→ DIRECTIONS: Find the line with "on your behalf." and the line with "our Lord Jesus." in the entries below; output exactly those two lines, every line between them, and no others.

→ ENTRIES SUPPLIED:
/---

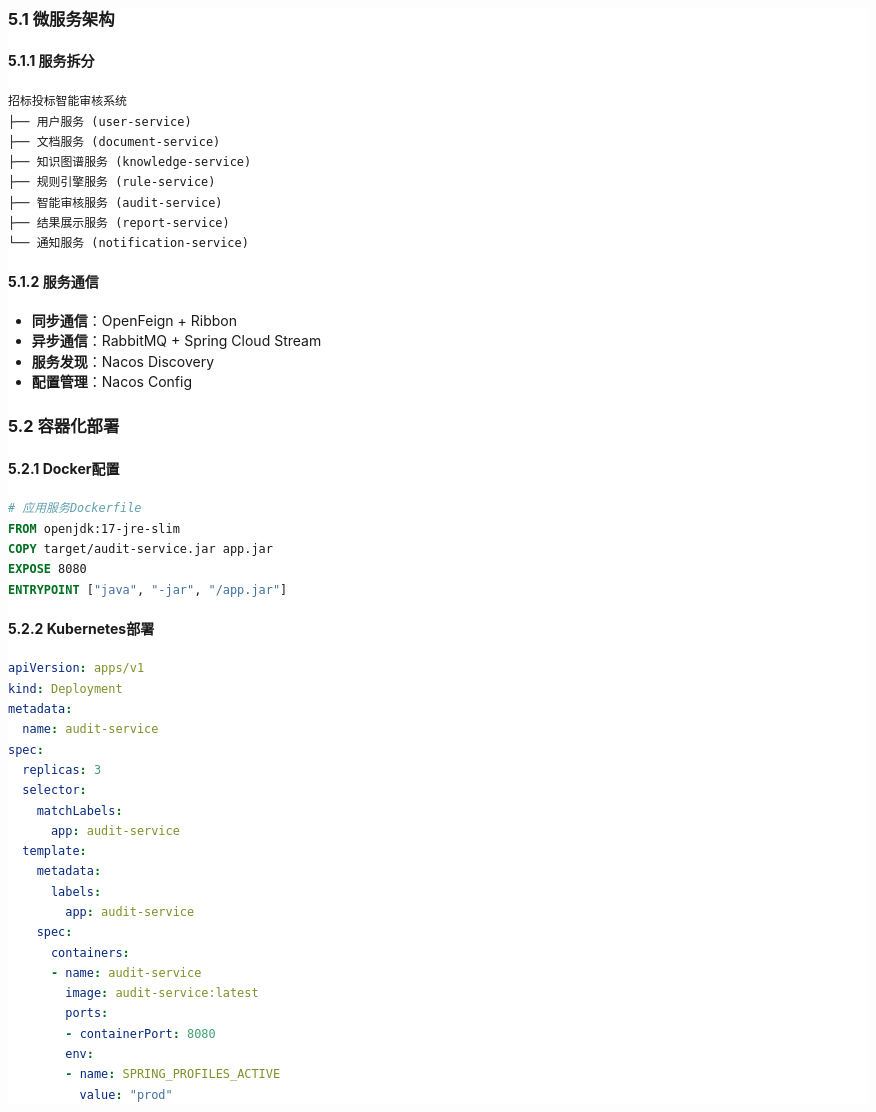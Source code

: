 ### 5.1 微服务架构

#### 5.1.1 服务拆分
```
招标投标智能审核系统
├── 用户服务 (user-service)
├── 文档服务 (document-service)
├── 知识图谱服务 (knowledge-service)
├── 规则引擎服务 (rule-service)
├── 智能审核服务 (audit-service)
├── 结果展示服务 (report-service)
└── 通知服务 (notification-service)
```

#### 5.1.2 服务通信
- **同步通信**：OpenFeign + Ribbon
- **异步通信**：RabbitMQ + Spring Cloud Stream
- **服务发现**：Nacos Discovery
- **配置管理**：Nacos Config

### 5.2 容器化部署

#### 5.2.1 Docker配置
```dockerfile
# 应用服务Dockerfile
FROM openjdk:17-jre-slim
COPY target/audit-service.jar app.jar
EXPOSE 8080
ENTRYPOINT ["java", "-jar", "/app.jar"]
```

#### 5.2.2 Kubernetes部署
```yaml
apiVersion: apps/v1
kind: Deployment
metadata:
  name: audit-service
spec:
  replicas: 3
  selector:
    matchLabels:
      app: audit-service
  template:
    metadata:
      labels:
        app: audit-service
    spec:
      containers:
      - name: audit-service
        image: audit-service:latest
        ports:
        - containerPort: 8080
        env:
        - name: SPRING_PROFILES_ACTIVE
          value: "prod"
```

\---
/---

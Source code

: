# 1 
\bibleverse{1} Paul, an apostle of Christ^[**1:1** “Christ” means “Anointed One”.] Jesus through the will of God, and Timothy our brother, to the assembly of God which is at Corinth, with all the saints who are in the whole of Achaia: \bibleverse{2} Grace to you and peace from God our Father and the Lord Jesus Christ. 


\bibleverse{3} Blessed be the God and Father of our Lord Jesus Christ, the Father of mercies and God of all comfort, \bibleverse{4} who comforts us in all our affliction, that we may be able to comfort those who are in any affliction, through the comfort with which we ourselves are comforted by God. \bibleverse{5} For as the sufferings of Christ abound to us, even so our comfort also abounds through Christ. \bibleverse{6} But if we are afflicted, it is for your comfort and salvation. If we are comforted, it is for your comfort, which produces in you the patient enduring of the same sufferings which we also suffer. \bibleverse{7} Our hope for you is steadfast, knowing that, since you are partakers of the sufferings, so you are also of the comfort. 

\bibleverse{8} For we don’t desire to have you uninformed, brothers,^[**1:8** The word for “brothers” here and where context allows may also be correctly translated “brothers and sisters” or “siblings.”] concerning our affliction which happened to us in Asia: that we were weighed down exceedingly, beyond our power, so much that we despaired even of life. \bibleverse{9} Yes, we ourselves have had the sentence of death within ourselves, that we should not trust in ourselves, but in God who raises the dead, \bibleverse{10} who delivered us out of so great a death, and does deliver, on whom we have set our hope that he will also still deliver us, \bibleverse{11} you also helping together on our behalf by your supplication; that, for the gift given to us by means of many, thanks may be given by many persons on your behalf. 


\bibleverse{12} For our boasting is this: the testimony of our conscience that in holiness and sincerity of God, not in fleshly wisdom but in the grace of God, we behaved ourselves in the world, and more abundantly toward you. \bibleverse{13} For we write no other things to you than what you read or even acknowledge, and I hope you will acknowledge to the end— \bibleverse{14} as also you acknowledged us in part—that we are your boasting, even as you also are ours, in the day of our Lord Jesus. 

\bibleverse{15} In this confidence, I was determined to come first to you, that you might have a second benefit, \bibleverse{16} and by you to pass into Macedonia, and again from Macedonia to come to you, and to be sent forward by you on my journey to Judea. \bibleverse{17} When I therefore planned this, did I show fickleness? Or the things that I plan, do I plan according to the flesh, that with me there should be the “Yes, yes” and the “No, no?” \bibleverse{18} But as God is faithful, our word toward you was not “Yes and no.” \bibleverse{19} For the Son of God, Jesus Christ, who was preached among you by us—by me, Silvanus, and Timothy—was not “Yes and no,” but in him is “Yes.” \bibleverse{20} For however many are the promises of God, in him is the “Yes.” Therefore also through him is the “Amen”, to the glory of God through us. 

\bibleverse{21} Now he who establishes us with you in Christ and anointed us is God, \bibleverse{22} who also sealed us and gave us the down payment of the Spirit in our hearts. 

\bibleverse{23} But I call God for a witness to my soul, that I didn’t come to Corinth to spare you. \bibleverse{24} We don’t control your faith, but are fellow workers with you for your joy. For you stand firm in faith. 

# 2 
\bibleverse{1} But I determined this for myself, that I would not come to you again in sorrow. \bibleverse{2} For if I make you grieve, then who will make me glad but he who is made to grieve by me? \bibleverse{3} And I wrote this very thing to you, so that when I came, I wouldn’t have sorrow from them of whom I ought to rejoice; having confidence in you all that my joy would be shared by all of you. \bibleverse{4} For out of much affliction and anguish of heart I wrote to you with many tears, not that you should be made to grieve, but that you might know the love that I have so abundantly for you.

\---

→ RESULT:
\bibleverse{8} For we don’t desire to have you uninformed, brothers,^[**1:8** The word for “brothers” here and where context allows may also be correctly translated “brothers and sisters” or “siblings.”] concerning our affliction which happened to us in Asia: that we were weighed down exceedingly, beyond our power, so much that we despaired even of life. \bibleverse{9} Yes, we ourselves have had the sentence of death within ourselves, that we should not trust in ourselves, but in God who raises the dead, \bibleverse{10} who delivered us out of so great a death, and does deliver, on whom we have set our hope that he will also still deliver us, \bibleverse{11} you also helping together on our behalf by your supplication; that, for the gift given to us by means of many, thanks may be given by many persons on your behalf. 


\bibleverse{12} For our boasting is this: the testimony of our conscience that in holiness and sincerity of God, not in fleshly wisdom but in the grace of God, we behaved ourselves in the world, and more abundantly toward you. \bibleverse{13} For we write no other things to you than what you read or even acknowledge, and I hope you will acknowledge to the end— \bibleverse{14} as also you acknowledged us in part—that we are your boasting, even as you also are ours, in the day of our Lord Jesus. 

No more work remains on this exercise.